Let that be. But the point is that we have been discussing many things of late. One of the most common topics has been the thing which many people term as destiny. The sentence which is most commonly uttered from my mouth is 'Only weak people resort to destiny. There is nothing like destiny in the world. It's sheer hard work and your will to succeed which makes or breaks your life'. This has been my thinking ever since childhood. My mother, on the other hand, feels that there is a right time for everything. If you are destined to get something in life, you get it no matter what. And if not, you will never get it no matter how hard you try. I have my opinion and she has hers.
But, to be honest, the last few days have been the 'not so good ones'. For those who don't know me, I have never had anything easy in my life. By anything I mean ANYTHING. So, working terribly hard has perhaps become a way of life for me. It is maybe the only thing I feel I am capable of doing. But all that has never dissuaded me from my goals. I have taken all that sportingly. Despite the odds, I have nursed my dreams always. And above everything else, have firmly believed that they will come true one day or the other.
But as it is in everybody's case, my not so great days are beginning to take a toll on me now. I am getting desperate, feeling helpless, but am still not willing to give in. I have worked hard and the results will definitely show is my retort. I still believe that if you aspire of anything strongly, from the bottom of your heart you get it. But yes this aspiration, according to me, is conditional.
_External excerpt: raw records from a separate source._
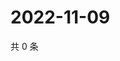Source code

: # 2022-11-09

共 0 条

<!-- BEGIN WEIBO -->
<!-- 最后更新时间 Wed Nov 09 2022 19:00:46 GMT+0800 (China Standard Time) -->

<!-- END WEIBO -->

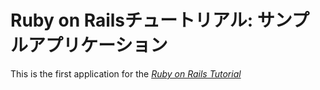 # Ruby on Railsチュートリアル: サンプルアプリケーション

This is the first application for the [*Ruby on Rails Tutorial*](http://railstutorial.jp/)

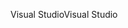 <span data-ttu-id="2b439-101">Visual Studio</span><span class="sxs-lookup"><span data-stu-id="2b439-101">Visual Studio</span></span>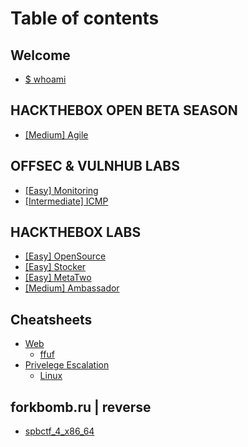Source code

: # Table of contents

## Welcome

* [$ whoami](README.md)

## HACKTHEBOX OPEN BETA SEASON&#x20;

* [\[Medium\] Agile](hackthebox-open-beta-season/medium-agile.md)

## OFFSEC & VULNHUB LABS

* [\[Easy\] Monitoring](offsec-and-vulnhub-labs/easy-monitoring.md)
* [\[Intermediate\] ICMP](offsec-and-vulnhub-labs/intermediate-icmp.md)

## HACKTHEBOX LABS

* [\[Easy\] OpenSource](hackthebox-labs/easy-opensource.md)
* [\[Easy\] Stocker](hackthebox-labs/easy-stocker.md)
* [\[Easy\] MetaTwo](hackthebox-labs/easy-metatwo.md)
* [\[Medium\] Ambassador](hackthebox-labs/medium-ambassador.md)

## Cheatsheets

* [Web](notes/recon.md)
  * [ffuf](cheatsheets/web/ffuf.md)
* [Privelege Escalation](cheatsheets/privelege-escalation/README.md)
  * [Linux](privelege-escalation/linux.md)

## forkbomb.ru | reverse

* [spbctf\_4\_x86\_64](forkbomb.ru-or-reverse/spbctf\_4\_x86\_64.md)
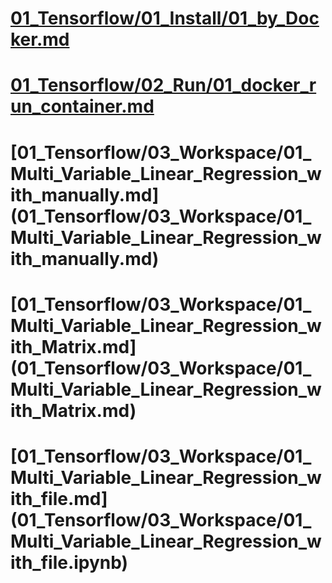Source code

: # [01_Tensorflow/01_Install/01_by_Docker.md](01_Tensorflow/01_Install/01_by_Docker.md)

# [01_Tensorflow/02_Run/01_docker_run_container.md](01_Tensorflow/02_Run/01_docker_run_container.md)

# [01_Tensorflow/03_Workspace/01_Multi_Variable_Linear_Regression_with_manually.md] (01_Tensorflow/03_Workspace/01_Multi_Variable_Linear_Regression_with_manually.md)

# [01_Tensorflow/03_Workspace/01_Multi_Variable_Linear_Regression_with_Matrix.md] (01_Tensorflow/03_Workspace/01_Multi_Variable_Linear_Regression_with_Matrix.md)

# [01_Tensorflow/03_Workspace/01_Multi_Variable_Linear_Regression_with_file.md] (01_Tensorflow/03_Workspace/01_Multi_Variable_Linear_Regression_with_file.ipynb)
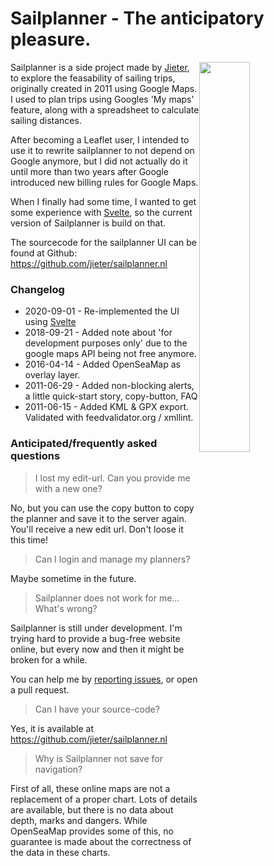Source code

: # Sailplanner - The anticipatory pleasure.

<a href="images/2011-02-06-sailplanner-screenshot.png" title="Screenshot of an early version"><img src="/images/2011-02-06-sailplanner-screenshot.png" style="width: 40%; float: right;" /></a>

Sailplanner is a side project made by [Jieter](https://twitter.com/Jietermanis),
to explore the feasability of sailing trips, originally created in 2011 using Google Maps.
I used to plan trips using Googles 'My maps' feature, along with a spreadsheet to calculate sailing distances.

After becoming a Leaflet user, I intended to use it to rewrite sailplanner to not depend on Google anymore, but I did not actually do it until more than two years after Google introduced new billing rules for Google Maps.

When I finally had some time, I wanted to get some experience with [Svelte](https://svelte.dev/), so the current version of Sailplanner is build on that.

The sourcecode for the sailplanner UI can be found at Github: https://github.com/jieter/sailplanner.nl

### Changelog
 - 2020-09-01 - Re-implemented the UI using [Svelte](https://svelte.dev/)
 - 2018-09-21 - Added note about 'for development purposes only' due to the google maps API being not free anymore.
 - 2016-04-14 - Added OpenSeaMap as overlay layer.
 - 2011-06-29 - Added non-blocking alerts, a little quick-start story, copy-button, FAQ
 - 2011-06-15 - Added KML &amp; GPX export. Validated with feedvalidator.org / xmllint.



### Anticipated/frequently asked questions

> I lost my edit-url. Can you provide me with a new one?

No, but you can use the copy button to copy the planner and save it to the server again. You'll receive a new edit url. Don't loose it this time!

> Can I login and manage my planners?

Maybe sometime in the future.

> Sailplanner does not work for me... What's wrong?

Sailplanner is still under development.
I'm trying hard to provide a bug-free website online, but every now and then it might be broken for a while.

You can help me by [reporting issues](https://github.com/jieter/sailplanner.nl/issues), or open a pull request.

> Can I have your source-code?

Yes, it is available at https://github.com/jieter/sailplanner.nl

> Why is Sailplanner not save for navigation?

First of all, these online maps are not a replacement of a proper chart.
Lots of details are available, but there is no data about depth, marks and dangers.
While OpenSeaMap provides some of this, no guarantee is made about the correctness of the data in these charts.
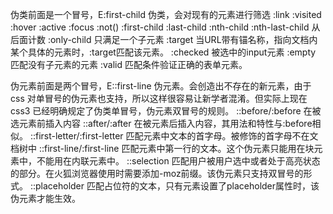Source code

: 伪类前面是一个冒号，E:first-child 伪类，会对现有的元素进行筛选
:link
:visited
:hover
:active
:focus
:not()
:first-child
:last-child
:nth-child
:nth-last-child 从后面计数
:only-child 只满足一个子元素
:target 当URL带有锚名称，指向文档内某个具体的元素时，:target匹配该元素。
:checked 被选中的input元素
:empty 匹配没有子元素的元素
:valid 匹配条件验证正确的表单元素。


伪元素前面是两个冒号，E::first-line 伪元素。会创造出不存在的新元素，由于 css 对单冒号的伪元素也支持，所以这样很容易让新学者混淆。但实际上现在 css3 已经明确规定了伪类单冒号，伪元素双冒号的规则。
::before/:before 在被选元素前插入内容
::after/:after 在被元素后插入内容，其用法和特性与:before相似。
::first-letter/:first-letter 匹配元素中文本的首字母。被修饰的首字母不在文档树中
::first-line/:first-line 匹配元素中第一行的文本。这个伪元素只能用在块元素中，不能用在内联元素中。
::selection 匹配用户被用户选中或者处于高亮状态的部分。在火狐浏览器使用时需要添加-moz前缀。该伪元素只支持双冒号的形式。
::placeholder 匹配占位符的文本，只有元素设置了placeholder属性时，该伪元素才能生效。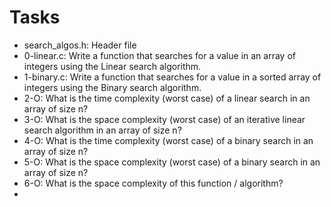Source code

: ##

# Tasks
- search_algos.h: Header file
- 0-linear.c: Write a function that searches for a value in an array of integers using the Linear search algorithm.
- 1-binary.c: Write a function that searches for a value in a sorted array of integers using the Binary search algorithm.
- 2-O: What is the time complexity (worst case) of a linear search in an array of size n?
- 3-O: What is the space complexity (worst case) of an iterative linear search algorithm in an array of size n?
- 4-O: What is the time complexity (worst case) of a binary search in an array of size n?
- 5-O: What is the space complexity (worst case) of a binary search in an array of size n?
- 6-O: What is the space complexity of this function / algorithm?
-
The condition is that you should reaaaaaaaaaaaaaaallllllllllllllllllllllllllllly want it and second is that the efforts that you have put in should be more than 100 per cent. Then may be even God will answer your prayers (yes, I do believe in God. But no, not in destiny.)
I don't know how long I will be able to cling on to my opinion. I don't know whether it will be me or my mother's opinion that will stand the test of time. But one thing I will definitely maintain - nothing can stop me from achieving my goals.